We've been meaning to cover the Vancouver Folk Music Fest for a couple years now, and of course we choose the year that it pours the whole weekend to experience this outdoor gathering. So, I'll admit it, we wussed out on the superbly soggy Saturday because we didn't think getting soaked to the bone would make for good concert going...even if it was Tim Robbins & The Rogue Gallery headlining on the main stage in the evening.
Like most Vancouver music fests (Vancouver Jazz Fest, Burnaby Blues Fest), the Vancouver Folk Music Festival's name is a bit of a misnomer. The reason being that most music fests here start small and focused but as they grow they need to attract a wider audience and that's when they start to include groups that don't quite fit the genre of the fest. Maybe a more apt name would be the Vacouver World Music Festival because there is always bands from all over the world, most of which are considered world music artists.
Another interesting note about the VFMF is their unique jam sessions where three to four bands are put together to improvise. All the artists involved also have proper concerts in the schedule but the jams are a way to encourage something different and new. So, as we arrived on Sunday afternoon we wandered over to Stage 5 to catch one of these jams. This one was called Rebel Souls and had Morgan O'Kane from the US, DiggingRoots from Ontario, with local Alpha Yaya Diallo and his band. It didn't take them long to get something going and the groove quickly got people up off their picnic blankets. By the end of the jam the whole area was up and moving. Sadly, Malian group Tinariwen weren't granted Visas for some reason and could not attend. They were supposed to be at this jam, as well as play on the main stage just before festival closer Emmanuel Jal. A friend of mine I caught up with told me that he had been to a few other jams on Saturday and that they don't always work. He pointed out that when the time signatures and styles are really different, it is hard for the artists to just jam.
Next, we listened to an Aussie band named Graveyard Train. Their name is a play on "gravy train", if it hasn't dawned on you yet. They were very reminiscent of Dead Man's Bones, although they have a little more of a country "stomp" to them. The lead guitarist had a long, shaggy black beard and looked like the conductor of the Graveyard Train. Another dude looked straight out of the Outsiders with the slicked hair, white wife beater, suspenders, and he was playing a heavy chain with a big hammer!
This may sound odd considering that there were bands from everywhere from Sudan to Australia to India, but San Fran's Beats Antique was the group I was most intrigued to see. I just had a feeling they would put on a great show. The set-up was Tommy Cappel on drums and Dave Satori handling the laptop to trigger beats and playing various string instruments. Even though this was the part of the day where it really started to rain, Beats had the whole dense mass of festival-goers dancing. When they finished their show, the audience were demanding more, so they did a couple song encore. To close, they pulled some Flaming Lips antics with audience members coming up to dance in animal masks! Before they left the stage they announced that the big crowd and ample love were more than they expected.

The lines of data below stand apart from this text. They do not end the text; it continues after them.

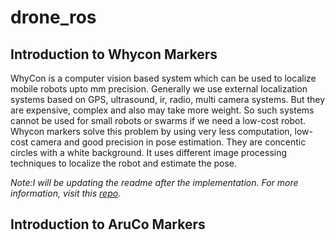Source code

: # drone_ros

## Introduction to Whycon Markers
WhyCon is a computer vision based system which can be used to localize mobile robots upto mm precision. Generally we use external localization systems based on GPS, ultrasound, ir, radio, multi camera systems. But they are expensive, complex and also may take more weight. So such systems cannot be used for small robots or swarms if we need a low-cost robot. 
Whycon markers solve this problem by using very less computation, low-cost camera and good precision in pose estimation. They are concentic circles with  a white background. It uses different image processing techniques to localize the robot and estimate the pose.

[](img/whycon.png)

*Note:I will be updating the readme after the implementation. For more information, visit this [repo](https://github.com/lrse/whycon).*





## Introduction to AruCo Markers
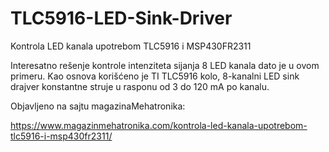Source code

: # TLC5916-LED-Sink-Driver
Kontrola LED kanala upotrebom TLC5916 i MSP430FR2311

Interesatno rešenje kontrole intenziteta sijanja 8 LED kanala dato je u ovom primeru. 
Kao osnova korišćeno je TI TLC5916 kolo, 8-kanalni LED sink drajver konstantne struje u rasponu od 3 do 120 mA po kanalu.

Objavljeno na sajtu magazinaMehatronika:

https://www.magazinmehatronika.com/kontrola-led-kanala-upotrebom-tlc5916-i-msp430fr2311/
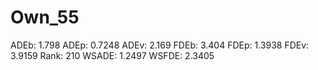 # Own_55

ADEb: 1.798
ADEp: 0.7248
ADEv: 2.169
FDEb: 3.404
FDEp: 1.3938
FDEv: 3.9159
Rank: 210
WSADE: 1.2497
WSFDE: 2.3405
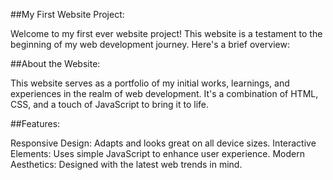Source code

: ##My First Website Project:

Welcome to my first ever website project! This website is a testament to the beginning of my web development journey. Here's a brief overview:

##About the Website:

This website serves as a portfolio of my initial works, learnings, and experiences in the realm of web development. It's a combination of HTML, CSS, and a touch of JavaScript to bring it to life.

##Features:

Responsive Design: Adapts and looks great on all device sizes.
Interactive Elements: Uses simple JavaScript to enhance user experience.
Modern Aesthetics: Designed with the latest web trends in mind.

C.R. Avery is well known in the Vancouver music scene and I was excited to see his set. The C. R. I have seen is usually solo and focuses on his harmonica beatboxing and accoustic guitar. But the C. R. we saw Sunday evening was a whole different beast. He was now C.R. Avery and His Orchestra, which included a full band and three female back-up singers! He started out with a very cool Springsteen cover that sounded like raw '80s Hip-Hop. However, past that point, I don't know what to say...it just wasn't what I was expecting or wanted to hear. The new material came off way too contrived for my liking. Regardless, big up to the home grown shit!
Don't be turned off by the Vancouver Folk Music Festival title, there is something for everyone and plenty for those with good taste in music. The VFMF was a fun, wet, and chill experience, we highly recommend checking it out.